*** Opening of Dataset excerpts ***

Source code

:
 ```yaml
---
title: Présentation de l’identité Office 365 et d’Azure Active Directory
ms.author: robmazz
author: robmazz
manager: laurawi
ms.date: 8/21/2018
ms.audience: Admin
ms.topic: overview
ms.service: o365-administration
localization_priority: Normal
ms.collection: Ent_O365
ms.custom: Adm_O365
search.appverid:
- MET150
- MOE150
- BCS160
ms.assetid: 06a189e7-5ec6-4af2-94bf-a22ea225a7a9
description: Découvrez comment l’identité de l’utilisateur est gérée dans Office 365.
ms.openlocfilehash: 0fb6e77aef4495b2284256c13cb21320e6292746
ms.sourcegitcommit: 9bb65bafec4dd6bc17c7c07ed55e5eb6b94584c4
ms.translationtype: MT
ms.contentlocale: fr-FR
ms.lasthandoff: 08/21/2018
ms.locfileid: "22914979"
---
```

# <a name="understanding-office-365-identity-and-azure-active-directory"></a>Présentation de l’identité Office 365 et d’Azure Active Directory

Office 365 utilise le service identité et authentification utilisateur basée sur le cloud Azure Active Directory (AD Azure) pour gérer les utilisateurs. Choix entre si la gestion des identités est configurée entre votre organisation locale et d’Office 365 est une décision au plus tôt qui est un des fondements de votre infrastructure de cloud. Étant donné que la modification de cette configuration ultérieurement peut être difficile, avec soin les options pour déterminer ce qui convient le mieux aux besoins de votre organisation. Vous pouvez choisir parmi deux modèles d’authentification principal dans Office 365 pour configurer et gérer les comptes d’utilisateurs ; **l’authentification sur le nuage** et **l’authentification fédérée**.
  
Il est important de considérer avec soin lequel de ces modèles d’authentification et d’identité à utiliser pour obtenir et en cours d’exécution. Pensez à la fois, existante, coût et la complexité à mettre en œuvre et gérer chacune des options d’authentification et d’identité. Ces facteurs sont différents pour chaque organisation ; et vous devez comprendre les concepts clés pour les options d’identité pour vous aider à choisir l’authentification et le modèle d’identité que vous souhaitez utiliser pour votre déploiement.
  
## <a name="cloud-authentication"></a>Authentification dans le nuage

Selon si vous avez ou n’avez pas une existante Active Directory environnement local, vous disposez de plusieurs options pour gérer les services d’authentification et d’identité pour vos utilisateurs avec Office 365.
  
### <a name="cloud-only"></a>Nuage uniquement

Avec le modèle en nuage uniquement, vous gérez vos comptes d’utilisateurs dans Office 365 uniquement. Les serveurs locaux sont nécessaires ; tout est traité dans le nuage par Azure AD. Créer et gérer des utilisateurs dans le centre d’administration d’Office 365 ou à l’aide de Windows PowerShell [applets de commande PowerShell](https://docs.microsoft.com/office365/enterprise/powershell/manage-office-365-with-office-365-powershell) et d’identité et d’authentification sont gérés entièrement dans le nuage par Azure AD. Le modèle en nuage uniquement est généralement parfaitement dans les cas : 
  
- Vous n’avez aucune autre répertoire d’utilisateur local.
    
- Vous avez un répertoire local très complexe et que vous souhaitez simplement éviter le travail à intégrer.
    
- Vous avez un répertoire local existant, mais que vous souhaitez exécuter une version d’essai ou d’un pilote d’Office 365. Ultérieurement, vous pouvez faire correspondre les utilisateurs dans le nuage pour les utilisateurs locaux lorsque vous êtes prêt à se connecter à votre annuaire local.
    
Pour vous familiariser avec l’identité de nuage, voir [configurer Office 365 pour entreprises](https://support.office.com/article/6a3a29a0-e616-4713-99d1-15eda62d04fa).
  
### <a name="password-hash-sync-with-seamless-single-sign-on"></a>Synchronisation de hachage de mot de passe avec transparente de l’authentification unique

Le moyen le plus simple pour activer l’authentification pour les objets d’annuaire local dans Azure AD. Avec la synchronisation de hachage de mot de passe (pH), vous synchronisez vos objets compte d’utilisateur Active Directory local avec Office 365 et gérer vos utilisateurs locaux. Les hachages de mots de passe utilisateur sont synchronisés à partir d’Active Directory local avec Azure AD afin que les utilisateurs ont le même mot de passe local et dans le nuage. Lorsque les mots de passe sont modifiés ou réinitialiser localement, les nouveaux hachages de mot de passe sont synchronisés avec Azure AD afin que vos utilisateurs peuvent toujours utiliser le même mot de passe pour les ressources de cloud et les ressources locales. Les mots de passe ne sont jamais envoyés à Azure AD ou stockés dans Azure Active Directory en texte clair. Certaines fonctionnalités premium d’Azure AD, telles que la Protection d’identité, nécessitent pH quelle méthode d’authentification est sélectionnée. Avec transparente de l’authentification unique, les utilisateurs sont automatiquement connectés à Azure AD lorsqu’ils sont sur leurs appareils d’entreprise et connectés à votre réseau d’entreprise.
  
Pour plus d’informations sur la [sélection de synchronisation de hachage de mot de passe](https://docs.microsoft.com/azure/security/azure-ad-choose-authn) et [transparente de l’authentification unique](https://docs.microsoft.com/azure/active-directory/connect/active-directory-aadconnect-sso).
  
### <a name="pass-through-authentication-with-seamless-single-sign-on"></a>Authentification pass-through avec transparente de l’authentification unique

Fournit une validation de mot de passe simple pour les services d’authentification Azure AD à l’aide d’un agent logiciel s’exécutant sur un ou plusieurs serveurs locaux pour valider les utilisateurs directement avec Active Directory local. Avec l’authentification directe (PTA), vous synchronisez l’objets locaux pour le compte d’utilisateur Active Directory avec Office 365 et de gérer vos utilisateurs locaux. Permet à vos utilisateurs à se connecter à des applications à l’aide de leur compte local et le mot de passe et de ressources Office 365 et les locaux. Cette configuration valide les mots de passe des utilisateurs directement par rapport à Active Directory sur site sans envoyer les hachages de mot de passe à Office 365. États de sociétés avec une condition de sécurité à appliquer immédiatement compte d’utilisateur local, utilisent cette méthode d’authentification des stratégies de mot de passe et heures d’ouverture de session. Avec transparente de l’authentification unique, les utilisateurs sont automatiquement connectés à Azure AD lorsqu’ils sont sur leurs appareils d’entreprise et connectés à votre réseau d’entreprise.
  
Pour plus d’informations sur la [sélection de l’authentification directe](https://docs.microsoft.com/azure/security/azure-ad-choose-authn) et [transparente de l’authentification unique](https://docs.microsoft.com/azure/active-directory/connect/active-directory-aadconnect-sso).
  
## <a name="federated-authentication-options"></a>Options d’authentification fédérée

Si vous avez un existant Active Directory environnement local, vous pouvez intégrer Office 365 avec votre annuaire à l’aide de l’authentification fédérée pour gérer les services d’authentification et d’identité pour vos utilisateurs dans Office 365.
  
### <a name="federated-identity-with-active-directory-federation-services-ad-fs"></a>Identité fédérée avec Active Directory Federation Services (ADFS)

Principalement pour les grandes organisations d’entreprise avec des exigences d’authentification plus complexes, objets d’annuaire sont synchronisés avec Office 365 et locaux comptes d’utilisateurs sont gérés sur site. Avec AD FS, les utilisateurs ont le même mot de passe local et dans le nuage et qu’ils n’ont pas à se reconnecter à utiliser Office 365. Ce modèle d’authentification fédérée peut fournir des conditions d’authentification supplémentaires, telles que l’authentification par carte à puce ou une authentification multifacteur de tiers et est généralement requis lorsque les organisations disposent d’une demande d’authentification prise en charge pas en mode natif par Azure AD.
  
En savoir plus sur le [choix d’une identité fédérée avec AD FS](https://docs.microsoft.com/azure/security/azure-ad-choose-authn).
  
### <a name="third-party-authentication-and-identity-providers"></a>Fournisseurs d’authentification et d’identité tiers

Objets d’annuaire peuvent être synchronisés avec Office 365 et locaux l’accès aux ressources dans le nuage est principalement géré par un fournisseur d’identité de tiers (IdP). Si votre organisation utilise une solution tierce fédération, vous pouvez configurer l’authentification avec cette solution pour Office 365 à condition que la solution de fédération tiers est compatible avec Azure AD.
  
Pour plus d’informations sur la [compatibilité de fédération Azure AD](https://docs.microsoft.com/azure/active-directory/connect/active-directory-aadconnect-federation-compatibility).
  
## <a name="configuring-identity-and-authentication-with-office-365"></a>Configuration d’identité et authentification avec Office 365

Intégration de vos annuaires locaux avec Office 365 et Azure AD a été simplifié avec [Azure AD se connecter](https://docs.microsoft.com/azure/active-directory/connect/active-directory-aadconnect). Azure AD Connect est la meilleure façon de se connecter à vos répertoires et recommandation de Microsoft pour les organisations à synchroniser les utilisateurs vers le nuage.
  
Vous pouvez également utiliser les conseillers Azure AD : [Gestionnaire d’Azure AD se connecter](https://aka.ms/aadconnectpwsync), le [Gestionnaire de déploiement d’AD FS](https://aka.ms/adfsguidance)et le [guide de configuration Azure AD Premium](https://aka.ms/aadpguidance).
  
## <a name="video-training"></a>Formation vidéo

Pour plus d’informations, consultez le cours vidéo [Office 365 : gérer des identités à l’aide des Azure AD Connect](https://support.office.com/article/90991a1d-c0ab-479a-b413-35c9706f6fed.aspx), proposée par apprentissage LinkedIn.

*** Close of Dataset excerpts ***

The task: Every line of the listing that holds the word "intégrer" is to be found and copied.

Task response:
- Vous avez un répertoire local très complexe et que vous souhaitez simplement éviter le travail à intégrer.
Si vous avez un existant Active Directory environnement local, vous pouvez intégrer Office 365 avec votre annuaire à l’aide de l’authentification fédérée pour gérer les services d’authentification et d’identité pour vos utilisateurs dans Office 365.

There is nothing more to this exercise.